This summer, while Shanghai residents were frying pork on blistering hot sidewalks in People’s Square, the Chinese government took two steps toward a new era of rebalanced growth and long-term economic relations with the United States. These moves—announcing that a free trade zone (FTZ) would be established in Shanghai and China’s desire to negotiate a bilateral investment treaty (BIT) with the United States—could lead to more two-way investment between the United States and China.

Of course, in China, as in the United States, all politics are local. Government officials in Beijing will consider these reforms through the lens of local politics. The growing demands of China’s new educated urban middle class have become one of the primary drivers of China’s latest wave of reform efforts. To their credit, China’s new leaders have apparently decided that more international competition, not less, is the key to addressing the raising expectations of this essential segment of contemporary Chinese society.

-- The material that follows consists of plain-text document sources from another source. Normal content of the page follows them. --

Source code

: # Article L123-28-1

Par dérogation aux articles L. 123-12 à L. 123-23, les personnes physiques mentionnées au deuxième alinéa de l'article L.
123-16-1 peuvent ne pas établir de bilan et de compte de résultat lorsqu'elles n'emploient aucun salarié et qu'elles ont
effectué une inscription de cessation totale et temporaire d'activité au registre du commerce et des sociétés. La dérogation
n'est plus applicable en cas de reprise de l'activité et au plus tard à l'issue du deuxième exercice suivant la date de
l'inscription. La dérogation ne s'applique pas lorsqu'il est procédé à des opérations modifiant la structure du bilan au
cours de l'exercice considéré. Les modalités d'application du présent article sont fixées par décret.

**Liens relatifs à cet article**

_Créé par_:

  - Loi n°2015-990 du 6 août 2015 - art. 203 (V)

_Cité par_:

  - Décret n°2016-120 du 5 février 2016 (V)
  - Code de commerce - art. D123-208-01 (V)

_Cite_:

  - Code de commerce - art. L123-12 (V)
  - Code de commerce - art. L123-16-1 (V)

While experts are undecided on how the Shanghai FTZ will affect China’s economy and doing business in China, proponents claim that the Shanghai FTZ will create an area in that rivals Hong Kong in its openness, transparency, and ease of entry. Approved by China’s State Council on July 3, the FTZ was presented to the Standing Committee of the National People’s Congress for review and approval on August 16. During the last several weeks, the Shanghai FTZ has been dominating the attention of the US business community, which is breathlessly awaiting the first wave of official guidance that will show just how far the barriers to foreign business will fall. This official guidance is expected to be provided in several stages starting in late September.

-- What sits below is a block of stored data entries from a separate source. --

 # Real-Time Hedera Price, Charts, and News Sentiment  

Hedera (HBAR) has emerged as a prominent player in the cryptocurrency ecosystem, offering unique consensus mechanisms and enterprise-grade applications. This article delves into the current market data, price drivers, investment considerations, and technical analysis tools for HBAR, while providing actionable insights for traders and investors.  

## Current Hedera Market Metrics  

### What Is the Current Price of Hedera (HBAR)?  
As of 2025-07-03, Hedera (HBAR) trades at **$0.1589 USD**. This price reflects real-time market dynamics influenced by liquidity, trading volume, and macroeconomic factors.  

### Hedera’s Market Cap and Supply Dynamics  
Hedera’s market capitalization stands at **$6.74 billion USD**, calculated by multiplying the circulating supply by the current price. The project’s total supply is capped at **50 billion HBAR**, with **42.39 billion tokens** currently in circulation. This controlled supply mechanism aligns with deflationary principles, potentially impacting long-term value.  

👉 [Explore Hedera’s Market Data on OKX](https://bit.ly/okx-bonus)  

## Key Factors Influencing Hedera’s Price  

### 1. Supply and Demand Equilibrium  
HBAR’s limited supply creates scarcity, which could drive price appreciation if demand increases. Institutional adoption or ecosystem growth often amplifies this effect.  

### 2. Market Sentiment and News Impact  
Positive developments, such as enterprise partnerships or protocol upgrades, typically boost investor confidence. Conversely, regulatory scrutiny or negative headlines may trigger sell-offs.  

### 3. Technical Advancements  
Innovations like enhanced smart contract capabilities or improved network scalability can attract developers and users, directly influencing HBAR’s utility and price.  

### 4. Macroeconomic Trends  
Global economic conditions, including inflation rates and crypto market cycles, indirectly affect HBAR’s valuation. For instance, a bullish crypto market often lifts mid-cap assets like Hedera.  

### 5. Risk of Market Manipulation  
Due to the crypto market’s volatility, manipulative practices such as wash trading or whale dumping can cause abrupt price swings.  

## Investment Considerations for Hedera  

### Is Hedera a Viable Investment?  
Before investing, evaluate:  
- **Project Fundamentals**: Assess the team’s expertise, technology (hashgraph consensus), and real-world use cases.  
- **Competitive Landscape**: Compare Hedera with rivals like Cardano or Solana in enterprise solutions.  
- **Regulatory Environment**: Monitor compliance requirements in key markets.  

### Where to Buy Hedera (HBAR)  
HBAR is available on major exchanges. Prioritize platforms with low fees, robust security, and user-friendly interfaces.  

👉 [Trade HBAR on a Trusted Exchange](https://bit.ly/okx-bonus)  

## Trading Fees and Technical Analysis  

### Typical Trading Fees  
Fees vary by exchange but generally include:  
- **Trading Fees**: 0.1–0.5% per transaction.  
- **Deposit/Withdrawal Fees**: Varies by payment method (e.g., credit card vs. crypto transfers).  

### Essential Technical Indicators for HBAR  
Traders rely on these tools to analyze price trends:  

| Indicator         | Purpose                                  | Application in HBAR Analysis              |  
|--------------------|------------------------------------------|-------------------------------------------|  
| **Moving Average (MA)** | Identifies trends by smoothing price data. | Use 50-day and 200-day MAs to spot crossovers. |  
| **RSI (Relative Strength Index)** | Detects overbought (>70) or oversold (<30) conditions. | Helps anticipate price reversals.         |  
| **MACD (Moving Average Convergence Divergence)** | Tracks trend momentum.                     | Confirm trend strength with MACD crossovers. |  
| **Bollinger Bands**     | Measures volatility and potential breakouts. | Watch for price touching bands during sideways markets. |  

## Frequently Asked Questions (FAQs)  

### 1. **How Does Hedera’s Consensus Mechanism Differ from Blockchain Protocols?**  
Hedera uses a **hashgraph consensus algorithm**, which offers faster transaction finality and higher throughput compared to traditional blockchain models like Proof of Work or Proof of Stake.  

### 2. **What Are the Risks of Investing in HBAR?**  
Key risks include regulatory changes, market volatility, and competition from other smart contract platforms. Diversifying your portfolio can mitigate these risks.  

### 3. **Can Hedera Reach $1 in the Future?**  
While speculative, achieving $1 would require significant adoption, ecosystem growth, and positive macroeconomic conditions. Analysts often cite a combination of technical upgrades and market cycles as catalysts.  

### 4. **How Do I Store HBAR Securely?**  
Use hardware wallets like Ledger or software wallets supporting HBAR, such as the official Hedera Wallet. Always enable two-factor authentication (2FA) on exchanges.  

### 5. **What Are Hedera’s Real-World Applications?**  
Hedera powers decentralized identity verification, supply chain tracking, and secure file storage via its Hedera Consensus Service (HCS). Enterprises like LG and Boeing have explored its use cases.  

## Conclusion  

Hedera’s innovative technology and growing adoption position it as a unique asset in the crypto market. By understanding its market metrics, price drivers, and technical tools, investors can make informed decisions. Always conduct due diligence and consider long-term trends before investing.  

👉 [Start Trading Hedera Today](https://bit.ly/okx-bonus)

The details will be important to specific businesses, but the implications of the FTZ are larger: It will also be a testing ground for reform principles that may be applied throughout China and included in a US-China BIT. For example, how will Chinese health insurance companies fare when the doors are open to international competitors? Will foreign internet companies and online payment processors gain substantial market share if Internet content provider (ICP) and payment processor licenses become fully available to foreign companies. For US companies coming to China, “national treatment” under a US-China BIT is fundamentally an issue of comprehensive market access.

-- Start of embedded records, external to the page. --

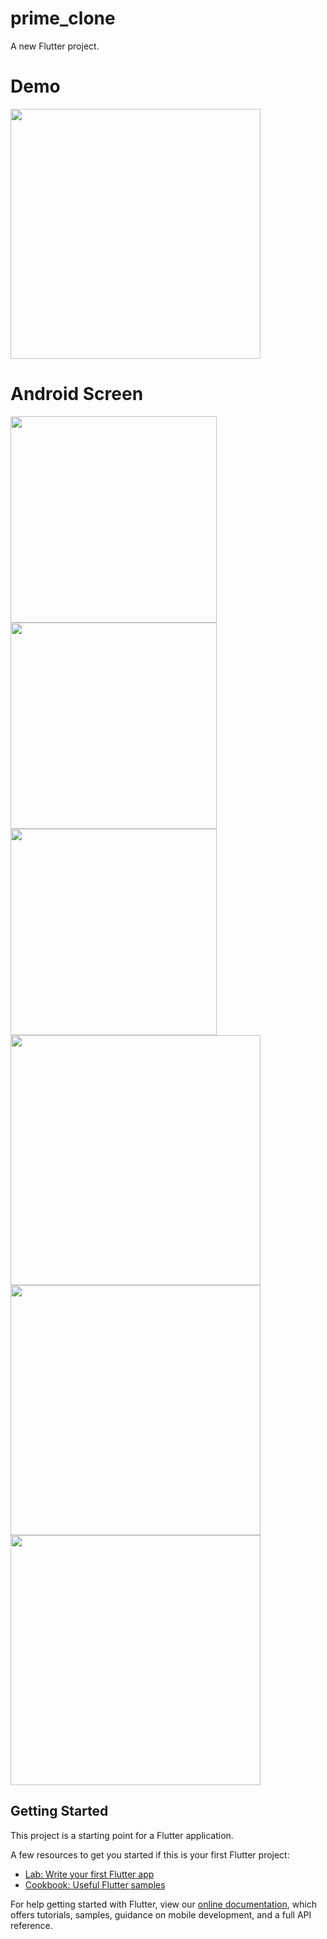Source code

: # prime_clone
A new Flutter project.

# Demo
<img height="400px" src="https://user-images.githubusercontent.com/59611415/106008610-7b716500-60dd-11eb-838f-636389eb593b.gif">


# Android Screen
<img height="330px" src="https://user-images.githubusercontent.com/59611415/106002775-875a2880-60d7-11eb-97d6-042fb4fa4441.png"> <img height="330px" src="https://user-images.githubusercontent.com/59611415/106003055-d56f2c00-60d7-11eb-8c39-5da08058113c.png"> <img height="330px" src="https://user-images.githubusercontent.com/59611415/106003262-08192480-60d8-11eb-92f8-993af4208ae7.png">  <img height="400px" src="https://user-images.githubusercontent.com/59611415/106003461-3a2a8680-60d8-11eb-80c6-f17d72459169.png"> <img height="400px" src="https://user-images.githubusercontent.com/59611415/106003567-54646480-60d8-11eb-9932-d57d0feafca2.png"> <img height="400px" src="https://user-images.githubusercontent.com/59611415/106003740-81b11280-60d8-11eb-837d-c7a9fd32217a.png">  


## Getting Started

This project is a starting point for a Flutter application.

A few resources to get you started if this is your first Flutter project:

- [Lab: Write your first Flutter app](https://flutter.dev/docs/get-started/codelab)
- [Cookbook: Useful Flutter samples](https://flutter.dev/docs/cookbook)

For help getting started with Flutter, view our
[online documentation](https://flutter.dev/docs), which offers tutorials,
samples, guidance on mobile development, and a full API reference.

China’s announcement during side meetings at this summer’s Strategic & Economic Dialogue that it will negotiate a BIT with the United States surprised and delighted the US side. China agreed to use the expansive international standard-model BIT, endorsed by the United States, as the starting point of negotiations, which will reportedly start next month. A BIT would cover nearly all types of investments, including approval process for opening new businesses and, for the first time, financial and professional services.

Chinese officials have identified two core objectives for negotiating an expansive BIT: strengthen Chinese companies to improve the quality of their products by exposing them to greater international competition and smooth the way for Chinese investment into the United States.

Domestic politics have pushed the Chinese government to focus on boosting product quality standards. Low quality standards and lack of confidence in Chinese-made products by China’s influential middle class has been a major problem. China’s emerging young urban middle class wants safe baby formula for their children. Expectant parents in China are going to extraordinary lengths to bring safe, foreign-made baby formula into the country by any means available, permitted or otherwise.

Another desired outcome of BIT negotiations from China’s perspective is a more open environment for Chinese investment in the United States. Chinese companies and people do not perceive the United States as a welcoming environment for Chinese investment. This perception is likely exaggerated since the US market is largely open to Chinese investment.  But China-bashing in the US media and from members of Congress helps nourish this perception in China. Nonetheless, the time has come for the US government to say to China that non-discrimination must go both ways and that China should embrace the principle of “national treatment,” which means there cannot be separate rules for domestic and foreign businesses.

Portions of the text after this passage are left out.